La carta a Filemón es una parábola del plan de redención.

Pablo ya era bastante anciano y se encontraba preso en Roma, cuando conoció a otro prisionero, un joven esclavo que había huido de la casa de su señor.

Aun cuando era cristiano y miembro asiduo de la iglesia de Colosas, este acomodado señor continuaba teniendo esclavos a su disposición, para el trabajo pesado; porque el cristianismo no había podido romper, todavía, la vieja y mala costumbre de la esclavitud.

Era ley en aquella época que un romano podía tener cuantos esclavos pudiera mantener. Sin tener derecho alguno, esos pobres esclavos eran forzados al trabajo y muchas veces tratados con azotes peor que a los animales.

Si intentaban escapar y eran capturados, su dueño tenía el derecho de castigarlos severamente hasta matarlos.

La ley incluso permitía, al señor cometía un crimen, ofrecer a su mejor esclavo para que pagara por el delito cometido.

“Si uno de ellos, por venganza o defensa propia, levantaba su mano contra su propietario, toda la familia del ofensor podría ser cruelmente sacrificada. Ante el más leve error, accidente o descuido, eran muchas veces castigados sin misericordia’ (HAp, p. 459).

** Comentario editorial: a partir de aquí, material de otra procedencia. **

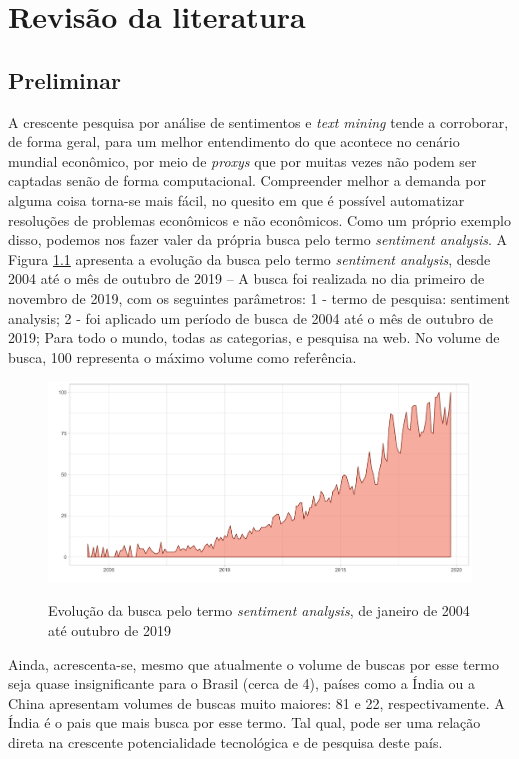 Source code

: \chapter{Revisão da literatura}

\section{Preliminar}

A crescente pesquisa por análise de sentimentos e \textit{text mining} tende a corroborar, de forma geral, para um melhor entendimento do que acontece no cenário mundial econômico, por meio de \textit{proxys} que por muitas vezes não podem ser captadas senão de forma computacional. Compreender melhor a demanda por alguma coisa torna-se mais fácil, no quesito em que é possível automatizar resoluções de problemas econômicos e não econômicos. Como um próprio exemplo disso, podemos nos fazer valer da própria busca pelo termo \textit{sentiment analysis}. A Figura \ref{fig:google} apresenta a evolução da busca pelo termo \textit{sentiment analysis}, desde 2004 até o mês de outubro de 2019 -- A busca foi realizada no dia primeiro de novembro de 2019, com os seguintes parâmetros: 1 - termo de pesquisa: sentiment analysis; 2 - foi aplicado um período de busca de 2004 até o mês de outubro de 2019; Para todo o mundo, todas as categorias, e pesquisa na web. No volume de busca, 100 representa o máximo volume como referência. 

\begin{figure}[!h]
    \centering
    \caption{Evolução da busca pelo termo \textit{sentiment analysis}, de janeiro de 2004 até outubro de 2019}
    \includegraphics[width=\textwidth]{capitulos/figures/google.pdf}
    \label{fig:google}
\end{figure}

Ainda, acrescenta-se, mesmo que atualmente o volume de buscas por esse termo seja quase insignificante para o Brasil (cerca de 4), países como a Índia ou a China apresentam volumes de buscas muito maiores: 81 e 22, respectivamente. A Índia é o pais que mais busca por esse termo. Tal qual, pode ser uma relação direta na crescente potencialidade tecnológica e de pesquisa deste país.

Para comprender mejor la maravillosa carta de Pablo a Filemón, es bueno aclarar las circunstancias que llevaron al apóstol a escribirla.

La siguiente cita fue extraída de los escritos del comentarista inglés Dotyer Nicolás: “La esclavitud era considerada una de las maldiciones del Imperio Romano, y el abuso de esa práctica fue uno de los elementos que ocasionaron la caída del Imperio”.

El historiador Ginnon afirma que la mitad de la población del Imperio estaba compuesta por esclavos. Pero otros historiadores afirman, con seguridad, que la proporción llegaba hasta el 75% de esclavos. En función de esos números, se crearon leyes rigurosas para subyugarlos, con el fin de evitar que se rebelaran contra sus amos.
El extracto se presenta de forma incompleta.